Jerry "Star Of Vengeance" Stearns tells me that in cybertalk "_PGP_ " (my initials) means "Pretty Good Protection."(No comment from moi, "the Total Tool ...PP) It's a configurable scrambling program (What?) that allows people to send a message that no one else can read, classified by the government as "armaments" and therefore not exportable, (huh?) so you can't put it up on any of the usual FTP sites, (are you putting me on-line?), unless you want to deal with the FBI. . . (Or more initials. . .)




Jerry also sent the following: "During the heat of the space race in the 1960s, the U.S. National Aeronautics and Space Administration decided it needed a ball point pen to write in the zero gravity confines of its space capsules.
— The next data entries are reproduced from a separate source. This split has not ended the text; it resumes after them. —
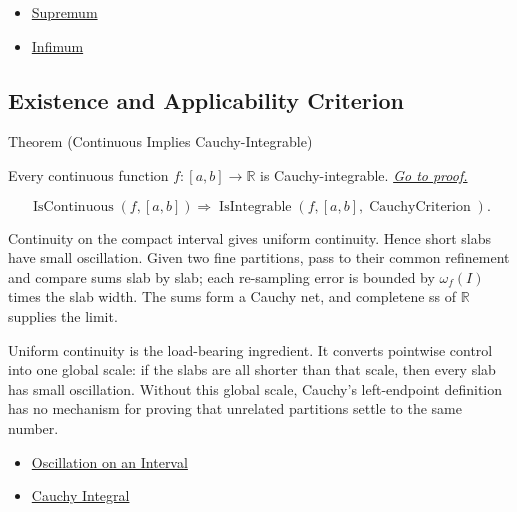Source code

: \begin{dependencies}
\begin{itemize}
  \item \hyperref[def:supremum]{Supremum}
  \item \hyperref[def:infimum]{Infimum}
\end{itemize}
\end{dependencies}

\subsection*{Existence and Applicability Criterion}

\begin{theorembox}{Theorem (Continuous Implies Cauchy-Integrable)}
\begin{theorem}
\label{thm:continuous-cauchy-integrable}
Every continuous function \(f:[a,b]\to\mathbb R\) is Cauchy-integrable.
\hyperref[prf:continuous-cauchy-integrable]{\textit{Go to proof.}}
\end{theorem}
\end{theorembox}

\begin{remark*}
\[
\operatorname{IsContinuous}(f,[a,b])
\Longrightarrow
\operatorname{IsIntegrable}(f,[a,b],\operatorname{CauchyCriterion}).
\]
\end{remark*}

\begin{remark*}[Interpretation]
Continuity on the compact interval gives uniform continuity. Hence short slabs
have small oscillation. Given two fine partitions, pass to their common
refinement and compare sums slab by slab; each re-sampling error is bounded by
\(\omega_f(I)\) times the slab width. The sums form a Cauchy net, and
completene
ss of \(\mathbb R\) supplies the limit.


Uniform continuity is the load-bearing ingredient. It converts pointwise
control into one global scale: if the slabs are all shorter than that scale,
then every slab has small oscillation. Without this global scale, Cauchy's
left-endpoint definition has no mechanism for proving that unrelated
partitions settle to the same number.
\end{remark*}

\begin{dependencies}
\begin{itemize}
  \item \hyperref[def:interval-oscillation-integration]{Oscillation on an Interval}
  \item \hyperref[def:cauchy-integral]{Cauchy Integral}
\end{itemize}
\end{dependencies}

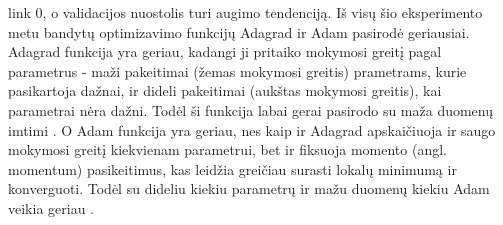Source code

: \documentclass{VUMIFPSkursinis}
\begin{document}
\begin{enumerate}
link 0, o validacijos nuostolis turi augimo tendenciją.
Iš visų šio eksperimento metu bandytų optimizavimo funkcijų Adagrad ir Adam pasirodė geriausiai. Adagrad funkcija yra geriau, kadangi ji pritaiko mokymosi greitį pagal 
parametrus - maži pakeitimai (žemas mokymosi greitis) prametrams, kurie pasikartoja dažnai, ir dideli pakeitimai (aukštas mokymosi greitis), kai parametrai nėra dažni. Todėl ši funkcija labai gerai pasirodo su maža duomenų imtimi \cite{2016arXiv161106652K}. O Adam funkcija yra geriau, nes kaip ir Adagrad apskaičiuoja ir saugo mokymosi greitį kiekvienam parametrui, bet ir fiksuoja momento (angl. 
momentum) pasikeitimus, kas leidžia greičiau surasti lokalų minimumą ir konverguoti. Todėl su dideliu kiekiu parametrų ir mažu duomenų kiekiu Adam veikia geriau \cite{DBLP:journals/corr/KingmaB14}.
\end{enumerate}

\printbibliography[heading=bibintoc] 
\end{document}
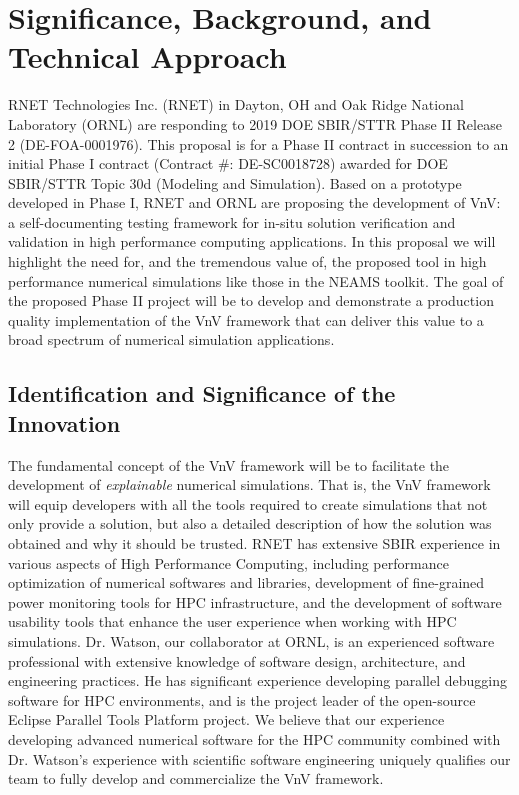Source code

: \section{Significance, Background, and Technical Approach}

RNET Technologies Inc. (RNET) in Dayton, OH and Oak Ridge National Laboratory 
(ORNL) are responding to 2019 DOE SBIR/STTR Phase II Release 2 
(DE-FOA-0001976). This proposal is for a Phase II contract in succession to an 
initial Phase I contract (Contract \#: DE-SC0018728) awarded for DOE 
SBIR/STTR Topic 30d (Modeling and Simulation). Based on a prototype developed in Phase I, RNET and ORNL are proposing the development of VnV: a self-documenting 
testing framework for in-situ solution verification and validation in high performance computing applications. In this proposal we will highlight the need for, and the tremendous value of, the proposed tool in high performance numerical simulations like those in the NEAMS toolkit. The goal of the proposed Phase II project will be to develop and demonstrate a production quality implementation of the VnV framework that can deliver this value to a broad spectrum of numerical simulation applications. 

\subsection{Identification and Significance of the Innovation}
\label{sec:identification}

The fundamental concept of the VnV framework will be to facilitate the development of \emph{explainable} numerical simulations. That is, the VnV framework will equip developers with all the tools required to create simulations that not only provide a solution, but also a detailed description of how the solution was obtained and why it should be trusted. RNET has extensive SBIR experience in various aspects of High Performance Computing, including performance optimization of numerical softwares and libraries, development of fine-grained power monitoring tools for HPC infrastructure, and the development of software usability tools that enhance the user experience when working with HPC simulations. Dr. Watson, our collaborator at ORNL, is an experienced software professional with extensive knowledge of software design, architecture, and engineering practices. He has significant experience developing parallel debugging software for HPC environments, and  is the project leader of the open-source Eclipse Parallel Tools Platform project. We believe that our experience developing advanced numerical software for the HPC community combined with Dr. Watson's experience with scientific software engineering uniquely qualifies our team to fully develop and commercialize the VnV framework.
After considerable research and development, the Astronaut Pen was developed at a cost of about US $1 million. The pen worked and also enjoyed some modest success as a novelty item back here on earth." (I bought one, but it was so small, I lost it. it looked like a silver suppository. PP)

"The Soviet Union, faced with the same problem, used a pencil. "
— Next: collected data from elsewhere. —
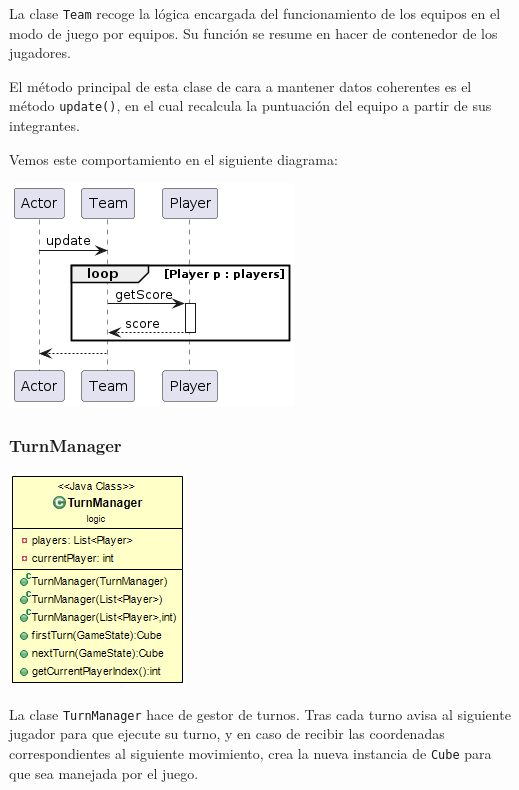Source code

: \documentclass[12pt,a4paper,openright]{book}
\theoremstyle{break}
\begin{document}
La clase \texttt{Team} recoge la lógica encargada del funcionamiento de los equipos en el modo de juego por equipos. Su función se resume en hacer de contenedor de los jugadores.

El método principal de esta clase de cara a mantener datos coherentes es el método \texttt{update()}, en el cual recalcula la puntuación del equipo a partir de sus integrantes.

Vemos este comportamiento en el siguiente diagrama:

\begin{center}
\includegraphics[scale=0.75]{Team.update()-sprint7.png} 
\end{center}

\newpage

\subsubsection{TurnManager}

\begin{center}
\includegraphics[scale=0.75]{TurnManager-sprint7.png} 
\end{center}

La clase \texttt{TurnManager} hace de gestor de turnos. Tras cada turno avisa al siguiente jugador para que ejecute su turno, y en caso de recibir las coordenadas correspondientes al siguiente movimiento, crea la nueva instancia de \texttt{Cube} para que sea manejada por el juego.
\end{document}
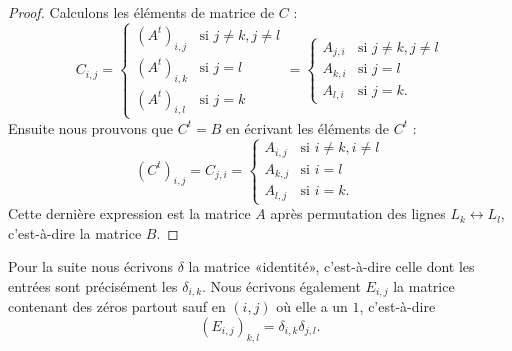 \begin{proof}
	Calculons les éléments de matrice de \( C\) :
	\begin{equation}
		C_{i,j}=\begin{cases}
			(A^t)_{i,j} & \text{si }  j\neq k, j\neq l      \\
			(A^t)_{i,k} & \text{si }  j=l                   \\
			(A^t)_{i,l} & \text{si }  j=k
		\end{cases}=
		\begin{cases}
			A_{j,i} & \text{si }  j\neq k, j\neq l          \\
			A_{k,i} & \text{si }  j=l                       \\
			A_{l,i} & \text{si }  j=k.
		\end{cases}
	\end{equation}
	Ensuite nous prouvons que \( C^t=B\) en écrivant les éléments de \( C^t\) :
	\begin{equation}
		(C^t)_{i,j}=C_{j,i}=\begin{cases}
			A_{i,j} & \text{si } i\neq k, i\neq l \\
			A_{k,j} & \text{si } i=l              \\
			A_{l,j} & \text{si } i=k.
		\end{cases}
	\end{equation}
	Cette dernière expression est la matrice \( A\) après permutation des lignes \( L_k\leftrightarrow L_l\), c'est-à-dire la matrice \( B\).
\end{proof}

Pour la suite nous écrivons \( \delta\) la matrice «identité», c'est-à-dire celle dont les entrées sont précisément les \( \delta_{i,k}\).  Nous écrivons également \( E_{i,j}\) la matrice contenant des zéros partout sauf en \( (i,j)\) où elle a un \( 1\), c'est-à-dire
\begin{equation}
	(E_{i,j})_{k,l}=\delta_{i,k}\delta_{j,l}.
\end{equation}

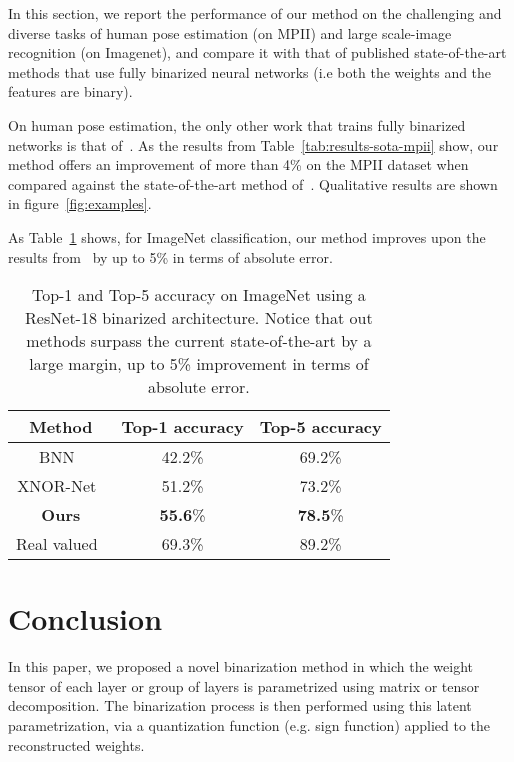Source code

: \documentclass[10pt,twocolumn,letterpaper]{article}
\begin{document}
In this section, we report the performance of our method on the challenging and diverse tasks of human pose estimation (on MPII) and large scale-image recognition (on Imagenet), and compare it with that of published  state-of-the-art methods that use fully binarized neural networks (i.e both the weights and the features are binary). 

On human pose estimation, the only other work that trains fully binarized networks is that of~\cite{bulat2017binarized}. As the results from Table~\ref{tab:results-sota-mpii} show, our method offers an improvement of more than 4\% on the MPII dataset when compared against the state-of-the-art method of~\cite{bulat2017binarized}. Qualitative results are shown in figure~\ref{fig:examples}.


As Table~\ref{tab:results-sota-imagenet} shows, for ImageNet classification, our method improves upon the results from~\cite{rastegari2016xnor} by up to 5\% in terms of absolute error.

\begin{table}[!htbp]
\small{
	\begin{center}
		\begin{tabular}{|c|c|c|}
			\hline
			Method & Top-1 accuracy & Top-5 accuracy \\
			\hline\hline
			BNN~\cite{courbariaux2016binarized} & 42.2\% & 69.2\% \\
			XNOR-Net~\cite{rastegari2016xnor} & 51.2\% & 73.2\% \\
			\hline
			\textbf{Ours} & \textbf{55.6}\%  & \textbf{78.5}\% \\
			\hline
			Real valued~\cite{he2016deep} & 69.3\% & 89.2\% \\
            \hline
		\end{tabular}
	\end{center}
	}
	\caption{Top-1 and Top-5 accuracy on ImageNet using a ResNet-18 binarized architecture. Notice that out methods surpass the current state-of-the-art by a large margin, up to 5\% improvement in terms of absolute error.}
	\label{tab:results-sota-imagenet}
\end{table} 
\section{Conclusion}\label{sec:conclusion}

In this paper, we proposed a novel binarization method in which the weight tensor of each layer or group of layers is parametrized using matrix or tensor decomposition. The binarization process is then performed using this latent parametrization, via a quantization function (e.g. sign function) applied to the reconstructed weights. 
\end{document}
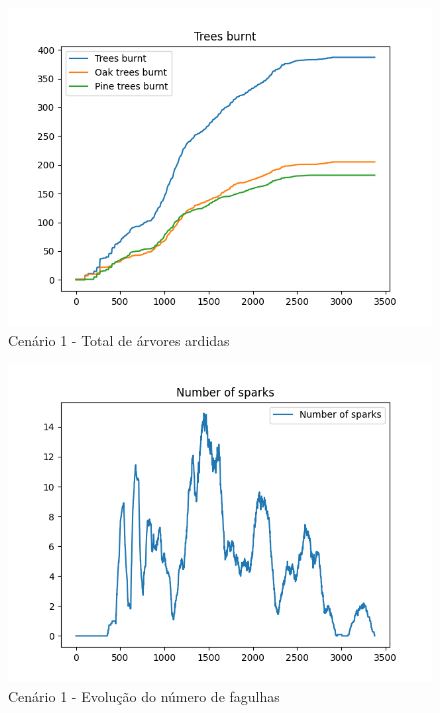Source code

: \begin{figure}[H]
    \centering
    \includegraphics[width=\linewidth]{../src/runs/scenario1/trees_burnt}
    \caption{Cenário 1 - Total de árvores ardidas}
    \label{fig:S1TreesBurnt}
\end{figure}

\begin{figure}[H]
    \centering
    \includegraphics[width=\textwidth]{../src/runs/scenario1/sparks}
    \caption{Cenário 1 - Evolução do número de fagulhas}
    \label{fig:S1Sparks}
\end{figure}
....I went to a terrific wedding reception last year for my producer/pal Charles Lippencottt and his artist bride, Geraldine Ludair, and there I met a writer (who's name I cannot remember) and he told me a great story about the X-USSR.

When stationed in Moscow as a correspondent, he needed a new passport picture over a weekend, and he was informed that there were only two "Automatic Foto Stations" in the entire city.

He took a Metro to the nearest one and found that it was "Out of Order," so he had to quest further until he found one which appeared to be in perfect working order. SOP, he sat down in the machine, inserted the proper number of coins, smiled and had his portrait taken "in a flash."

After waiting outside of the apparatus for the required period of time, from a curtain covering the back of the stall, a hand suddenly appeared with his picture.

(No wonder it fell over...)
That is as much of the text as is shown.